Task details — Give the entries below again exactly. Their pictures are not needed.

Start of Data shown

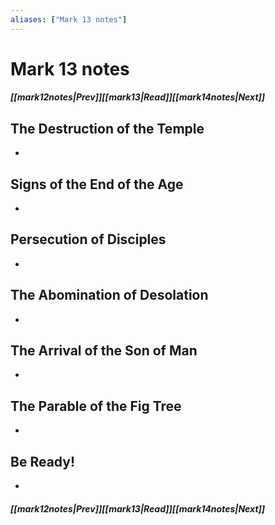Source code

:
```yaml
---
aliases: ["Mark 13 notes"]
---
```

# Mark 13 notes
##### <span class=arrow-left></span>[[mark12notes|Prev]]<span class=navigation-separator></span>[[mark13|Read]]<span class=navigation-separator></span>[[mark14notes|Next]]<span class=arrow-right></span>
## The Destruction of the Temple
- 
## Signs of the End of the Age
- 
## Persecution of Disciples
- 
## The Abomination of Desolation
- 
## The Arrival of the Son of Man
- 
## The Parable of the Fig Tree
- 
## Be Ready!
- 
##### <span class=arrow-left></span>[[mark12notes|Prev]]<span class=navigation-separator></span>[[mark13|Read]]<span class=navigation-separator></span>[[mark14notes|Next]]<span class=arrow-right></span>
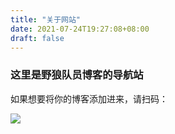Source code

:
 ```yaml
---
title: "关于网站"
date: 2021-07-24T19:27:08+08:00
draft: false
---
```


### 这里是野狼队员博客的导航站

如果想要将你的博客添加进来，请扫码：

![](https://wiki-media-1253965369.cos.ap-guangzhou.myqcloud.com/img/20210724155549.png)
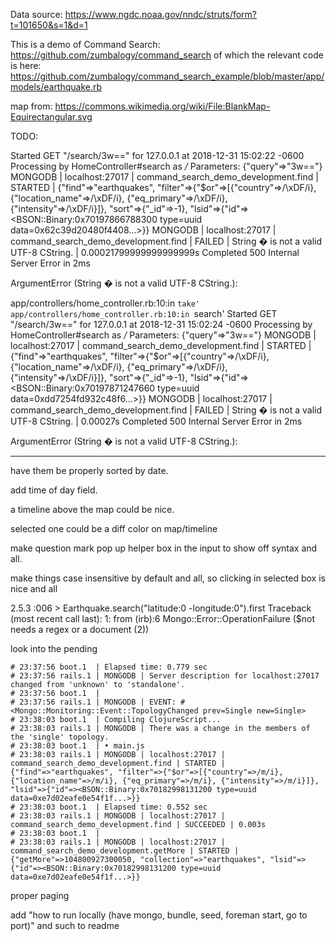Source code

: Data source: https://www.ngdc.noaa.gov/nndc/struts/form?t=101650&s=1&d=1

This is a demo of Command Search: https://github.com/zumbalogy/command_search
of which the relevant code is here: https://github.com/zumbalogy/command_search_example/blob/master/app/models/earthquake.rb

map from: https://commons.wikimedia.org/wiki/File:BlankMap-Equirectangular.svg

TODO:

Started GET "/search/3w==" for 127.0.0.1 at 2018-12-31 15:02:22 -0600
Processing by HomeController#search as */*
  Parameters: {"query"=>"3w=="}
MONGODB | localhost:27017 | command_search_demo_development.find | STARTED | {"find"=>"earthquakes", "filter"=>{"$or"=>[{"country"=>/\xDF/i}, {"location_name"=>/\xDF/i}, {"eq_primary"=>/\xDF/i}, {"intensity"=>/\xDF/i}]}, "sort"=>{"_id"=>-1}, "lsid"=>{"id"=><BSON::Binary:0x70197866788300 type=uuid data=0x62c39d20480f4408...>}}
MONGODB | localhost:27017 | command_search_demo_development.find | FAILED | String � is not a valid UTF-8 CString. | 0.00021799999999999999s
Completed 500 Internal Server Error in 2ms



ArgumentError (String � is not a valid UTF-8 CString.):

app/controllers/home_controller.rb:10:in `take'
app/controllers/home_controller.rb:10:in `search'
Started GET "/search/3w==" for 127.0.0.1 at 2018-12-31 15:02:24 -0600
Processing by HomeController#search as */*
  Parameters: {"query"=>"3w=="}
MONGODB | localhost:27017 | command_search_demo_development.find | STARTED | {"find"=>"earthquakes", "filter"=>{"$or"=>[{"country"=>/\xDF/i}, {"location_name"=>/\xDF/i}, {"eq_primary"=>/\xDF/i}, {"intensity"=>/\xDF/i}]}, "sort"=>{"_id"=>-1}, "lsid"=>{"id"=><BSON::Binary:0x70197871247660 type=uuid data=0xdd7254fd932c48f6...>}}
MONGODB | localhost:27017 | command_search_demo_development.find | FAILED | String � is not a valid UTF-8 CString. | 0.00027s
Completed 500 Internal Server Error in 2ms


ArgumentError (String � is not a valid UTF-8 CString.):

------------------------

have them be properly sorted by date.

add time of day field.

a timeline above the map could be nice.

selected one could be a diff color on map/timeline

make question mark pop up helper box in the input to show off syntax and all.

make things case insensitive by default and all, so clicking in selected box is nice and all

2.5.3 :006 > Earthquake.search("latitude:0 -longitude:0").first
Traceback (most recent call last):
        1: from (irb):6
Mongo::Error::OperationFailure ($not needs a regex or a document (2))

look into the pending
```
# 23:37:56 boot.1  | Elapsed time: 0.779 sec
# 23:37:56 rails.1 | MONGODB | Server description for localhost:27017 changed from 'unknown' to 'standalone'.
# 23:37:56 boot.1  |
# 23:37:56 rails.1 | MONGODB | EVENT: #<Mongo::Monitoring::Event::TopologyChanged prev=Single new=Single>
# 23:38:03 boot.1  | Compiling ClojureScript...
# 23:38:03 rails.1 | MONGODB | There was a change in the members of the 'single' topology.
# 23:38:03 boot.1  | • main.js
# 23:38:03 rails.1 | MONGODB | localhost:27017 | command_search_demo_development.find | STARTED | {"find"=>"earthquakes", "filter"=>{"$or"=>[{"country"=>/m/i}, {"location_name"=>/m/i}, {"eq_primary"=>/m/i}, {"intensity"=>/m/i}]}, "lsid"=>{"id"=><BSON::Binary:0x70182998131200 type=uuid data=0xe7d02eafe0e54f1f...>}}
# 23:38:03 boot.1  | Elapsed time: 0.552 sec
# 23:38:03 rails.1 | MONGODB | localhost:27017 | command_search_demo_development.find | SUCCEEDED | 0.003s
# 23:38:03 boot.1  |
# 23:38:03 rails.1 | MONGODB | localhost:27017 | command_search_demo_development.getMore | STARTED | {"getMore"=>104800927300050, "collection"=>"earthquakes", "lsid"=>{"id"=><BSON::Binary:0x70182998131200 type=uuid data=0xe7d02eafe0e54f1f...>}}
```

proper paging

add "how to run locally (have mongo, bundle, seed, foreman start, go to port)" and such to readme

End of Data shown

Solved problem —
Source code

:
```yaml
---
aliases: ["Mark 13 notes"]
---
```

# Mark 13 notes
##### <span class=arrow-left></span>[[mark12notes|Prev]]<span class=navigation-separator></span>[[mark13|Read]]<span class=navigation-separator></span>[[mark14notes|Next]]<span class=arrow-right></span>
## The Destruction of the Temple
- 
## Signs of the End of the Age
- 
## Persecution of Disciples
- 
## The Abomination of Desolation
- 
## The Arrival of the Son of Man
- 
## The Parable of the Fig Tree
- 
## Be Ready!
- 
##### <span class=arrow-left></span>[[mark12notes|Prev]]<span class=navigation-separator></span>[[mark13|Read]]<span class=navigation-separator></span>[[mark14notes|Next]]<span class=arrow-right></span>
Source code

:
 ```yaml
---
title: "关于网站"
date: 2021-07-24T19:27:08+08:00
draft: false
---
```


### 这里是野狼队员博客的导航站

如果想要将你的博客添加进来，请扫码：

![](https://wiki-media-1253965369.cos.ap-guangzhou.myqcloud.com/img/20210724155549.png)
Source code

: Data source: https://www.ngdc.noaa.gov/nndc/struts/form?t=101650&s=1&d=1

This is a demo of Command Search: https://github.com/zumbalogy/command_search
of which the relevant code is here: https://github.com/zumbalogy/command_search_example/blob/master/app/models/earthquake.rb

map from: https://commons.wikimedia.org/wiki/File:BlankMap-Equirectangular.svg

TODO:

Started GET "/search/3w==" for 127.0.0.1 at 2018-12-31 15:02:22 -0600
Processing by HomeController#search as */*
  Parameters: {"query"=>"3w=="}
MONGODB | localhost:27017 | command_search_demo_development.find | STARTED | {"find"=>"earthquakes", "filter"=>{"$or"=>[{"country"=>/\xDF/i}, {"location_name"=>/\xDF/i}, {"eq_primary"=>/\xDF/i}, {"intensity"=>/\xDF/i}]}, "sort"=>{"_id"=>-1}, "lsid"=>{"id"=><BSON::Binary:0x70197866788300 type=uuid data=0x62c39d20480f4408...>}}
MONGODB | localhost:27017 | command_search_demo_development.find | FAILED | String � is not a valid UTF-8 CString. | 0.00021799999999999999s
Completed 500 Internal Server Error in 2ms



ArgumentError (String � is not a valid UTF-8 CString.):

app/controllers/home_controller.rb:10:in `take'
app/controllers/home_controller.rb:10:in `search'
Started GET "/search/3w==" for 127.0.0.1 at 2018-12-31 15:02:24 -0600
Processing by HomeController#search as */*
  Parameters: {"query"=>"3w=="}
MONGODB | localhost:27017 | command_search_demo_development.find | STARTED | {"find"=>"earthquakes", "filter"=>{"$or"=>[{"country"=>/\xDF/i}, {"location_name"=>/\xDF/i}, {"eq_primary"=>/\xDF/i}, {"intensity"=>/\xDF/i}]}, "sort"=>{"_id"=>-1}, "lsid"=>{"id"=><BSON::Binary:0x70197871247660 type=uuid data=0xdd7254fd932c48f6...>}}
MONGODB | localhost:27017 | command_search_demo_development.find | FAILED | String � is not a valid UTF-8 CString. | 0.00027s
Completed 500 Internal Server Error in 2ms


ArgumentError (String � is not a valid UTF-8 CString.):

------------------------

have them be properly sorted by date.

add time of day field.

a timeline above the map could be nice.

selected one could be a diff color on map/timeline

make question mark pop up helper box in the input to show off syntax and all.

make things case insensitive by default and all, so clicking in selected box is nice and all

2.5.3 :006 > Earthquake.search("latitude:0 -longitude:0").first
Traceback (most recent call last):
        1: from (irb):6
Mongo::Error::OperationFailure ($not needs a regex or a document (2))

look into the pending
```
# 23:37:56 boot.1  | Elapsed time: 0.779 sec
# 23:37:56 rails.1 | MONGODB | Server description for localhost:27017 changed from 'unknown' to 'standalone'.
# 23:37:56 boot.1  |
# 23:37:56 rails.1 | MONGODB | EVENT: #<Mongo::Monitoring::Event::TopologyChanged prev=Single new=Single>
# 23:38:03 boot.1  | Compiling ClojureScript...
# 23:38:03 rails.1 | MONGODB | There was a change in the members of the 'single' topology.
# 23:38:03 boot.1  | • main.js
# 23:38:03 rails.1 | MONGODB | localhost:27017 | command_search_demo_development.find | STARTED | {"find"=>"earthquakes", "filter"=>{"$or"=>[{"country"=>/m/i}, {"location_name"=>/m/i}, {"eq_primary"=>/m/i}, {"intensity"=>/m/i}]}, "lsid"=>{"id"=><BSON::Binary:0x70182998131200 type=uuid data=0xe7d02eafe0e54f1f...>}}
# 23:38:03 boot.1  | Elapsed time: 0.552 sec
# 23:38:03 rails.1 | MONGODB | localhost:27017 | command_search_demo_development.find | SUCCEEDED | 0.003s
# 23:38:03 boot.1  |
# 23:38:03 rails.1 | MONGODB | localhost:27017 | command_search_demo_development.getMore | STARTED | {"getMore"=>104800927300050, "collection"=>"earthquakes", "lsid"=>{"id"=><BSON::Binary:0x70182998131200 type=uuid data=0xe7d02eafe0e54f1f...>}}
```

proper paging

add "how to run locally (have mongo, bundle, seed, foreman start, go to port)" and such to readme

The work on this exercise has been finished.